Confronting Abuse As Sin

God sees abuse as "sin."
There are many Bible verses that describe behaviors commonly seen in domestic violence. These scriptures clearly call these behaviors sin. One such biblical passage is found in Galatians 5:19-21:

The acts of the sinful nature are obvious: sexual immorality, impurity and debauchery; idolatry and witchcraft; hatred, discord, jealousy, fits of rage, selfish ambition, dissensions, factions and envy; drunkenness, orgies, and the like. I warn you, as I did before, that those who live like this will not inherit the kingdom of God.    (Galatians 5:19-21, NIV)

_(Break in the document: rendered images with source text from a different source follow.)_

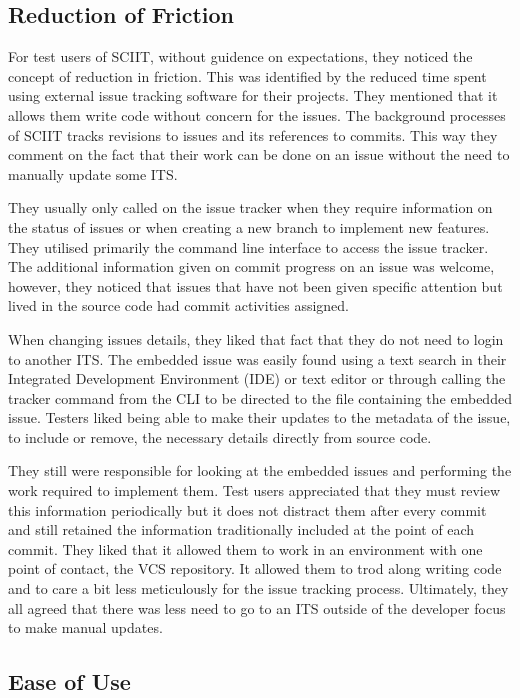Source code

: \documentclass{mproj}
\begin{document}
\subsection{Reduction of Friction}

For test users of SCIIT, without guidence on expectations, they noticed the concept of reduction in friction. This was identified by the reduced time spent using external issue tracking software for their projects. They mentioned that it allows them write code without concern for the issues. The background processes of SCIIT tracks revisions to issues and its references to commits. This way they comment on the fact that their work can be done on an issue without the need to manually update some ITS.

They usually only called on the issue tracker when they require information on the status of issues or when creating a new branch to implement new features. They utilised primarily the command line interface to access the issue tracker. The additional information given on commit progress on an issue was welcome, however, they noticed that issues that have not been given specific attention but lived in the source code had commit activities assigned.

When changing issues details, they liked that fact that they do not need to login to another ITS. The embedded issue was easily found using a text search in their Integrated Development Environment (IDE) or text editor or through calling the tracker command from the CLI to be directed to the file containing the embedded issue. Testers liked being able to make their updates to the metadata of the issue, to include or remove, the necessary details directly from source code.

They still were responsible for looking at the embedded issues and performing the work required to implement them. Test users appreciated that they must review this information periodically but it does not distract them after every commit and still retained the information traditionally included at the point of each commit. They liked that it allowed them to work in an environment with one point of contact, the VCS repository. It allowed them to trod along writing code and to care a bit less meticulously for the issue tracking process. Ultimately, they all agreed that there was less need to go to an ITS outside of the developer focus to make manual updates.

\subsection{Ease of Use}
\end{document}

Let's see how these sins relate to domestic violence: 

  • Jealousy -- Jealous behavior is often one of the first warning signs of an abusive personality. At first it may be excused as love and caring, but it can quickly become a form of abusive control and coercion.

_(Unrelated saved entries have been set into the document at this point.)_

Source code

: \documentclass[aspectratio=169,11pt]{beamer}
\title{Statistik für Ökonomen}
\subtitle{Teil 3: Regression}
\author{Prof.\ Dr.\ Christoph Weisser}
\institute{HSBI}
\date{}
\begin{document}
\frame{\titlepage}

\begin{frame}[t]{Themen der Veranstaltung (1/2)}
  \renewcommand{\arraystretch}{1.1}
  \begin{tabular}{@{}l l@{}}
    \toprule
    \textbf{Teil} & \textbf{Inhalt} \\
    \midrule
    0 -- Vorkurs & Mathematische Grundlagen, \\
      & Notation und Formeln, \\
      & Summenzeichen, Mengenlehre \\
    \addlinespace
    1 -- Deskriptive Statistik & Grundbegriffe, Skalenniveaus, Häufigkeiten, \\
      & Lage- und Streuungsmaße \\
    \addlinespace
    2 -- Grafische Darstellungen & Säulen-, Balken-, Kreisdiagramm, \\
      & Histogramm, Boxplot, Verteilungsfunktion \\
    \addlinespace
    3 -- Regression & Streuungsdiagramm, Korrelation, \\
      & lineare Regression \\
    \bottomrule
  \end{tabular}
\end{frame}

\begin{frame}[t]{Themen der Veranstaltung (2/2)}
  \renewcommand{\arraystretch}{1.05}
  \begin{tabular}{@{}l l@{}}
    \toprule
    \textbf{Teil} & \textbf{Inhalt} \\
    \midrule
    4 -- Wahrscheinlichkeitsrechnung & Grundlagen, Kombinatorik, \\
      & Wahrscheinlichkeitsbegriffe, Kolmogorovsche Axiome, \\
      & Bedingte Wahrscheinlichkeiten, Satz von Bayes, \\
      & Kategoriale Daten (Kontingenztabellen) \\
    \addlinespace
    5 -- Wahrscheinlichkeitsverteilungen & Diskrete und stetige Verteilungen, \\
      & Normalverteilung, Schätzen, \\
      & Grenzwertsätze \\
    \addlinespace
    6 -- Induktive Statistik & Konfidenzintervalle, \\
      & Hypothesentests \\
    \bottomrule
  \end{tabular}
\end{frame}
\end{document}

  • Fits of Rage -- An abuser's raging can effectively intimidate and control his partner and children. By being scary and threatening, he can have his way.

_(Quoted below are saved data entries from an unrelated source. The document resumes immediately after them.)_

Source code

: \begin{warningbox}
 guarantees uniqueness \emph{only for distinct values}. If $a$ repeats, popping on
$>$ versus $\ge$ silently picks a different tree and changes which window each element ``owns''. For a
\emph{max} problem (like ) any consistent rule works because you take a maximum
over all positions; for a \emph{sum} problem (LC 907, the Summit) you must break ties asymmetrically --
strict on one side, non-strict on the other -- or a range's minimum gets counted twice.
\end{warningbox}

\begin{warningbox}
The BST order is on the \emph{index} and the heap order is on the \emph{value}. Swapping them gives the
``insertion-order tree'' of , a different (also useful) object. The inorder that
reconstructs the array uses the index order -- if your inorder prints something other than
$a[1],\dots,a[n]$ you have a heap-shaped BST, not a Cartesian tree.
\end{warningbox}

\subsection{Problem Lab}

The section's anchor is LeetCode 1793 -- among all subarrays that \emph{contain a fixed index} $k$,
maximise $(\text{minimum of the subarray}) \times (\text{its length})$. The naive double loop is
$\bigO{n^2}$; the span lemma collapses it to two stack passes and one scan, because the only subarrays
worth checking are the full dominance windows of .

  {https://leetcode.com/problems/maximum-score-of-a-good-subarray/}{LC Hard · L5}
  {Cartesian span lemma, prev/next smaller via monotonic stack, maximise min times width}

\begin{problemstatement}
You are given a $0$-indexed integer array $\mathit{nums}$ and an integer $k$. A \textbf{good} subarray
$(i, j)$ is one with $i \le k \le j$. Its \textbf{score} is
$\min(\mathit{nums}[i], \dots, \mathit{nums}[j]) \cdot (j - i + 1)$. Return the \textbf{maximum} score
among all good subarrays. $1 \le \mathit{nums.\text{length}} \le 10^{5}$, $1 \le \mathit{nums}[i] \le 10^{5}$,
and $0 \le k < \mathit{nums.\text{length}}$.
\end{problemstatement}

  • Discord and Dissensions-- Even in the absence of physical abuse, verbal and psychological abuse destroys relationships and homes. See The Continuums of Abuse and the Types of Verbal Abuse describe other abusive behaviors that bring discord and dissension.

  • Drunkenness-Though alcohol and drug abuse are not the cause of domestic violence, they are frequently present with domestic violence. An abuser may use them as an excuse for battering, claiming they "made him out of control." 

  • Selfishness--Abusers are often self-centered and narcissistic (lover of self).

  • Sexual Immorality, Impurity and Debauchery-- Sexual abuse is frequently found in domestic violence relationships. The "Continuums of Abuse" describes some types of sexual abuse. Abusers may also have "affairs" or engage in pornography due to an accompanying sexual addiction, or a desire to hurt and demean their partner.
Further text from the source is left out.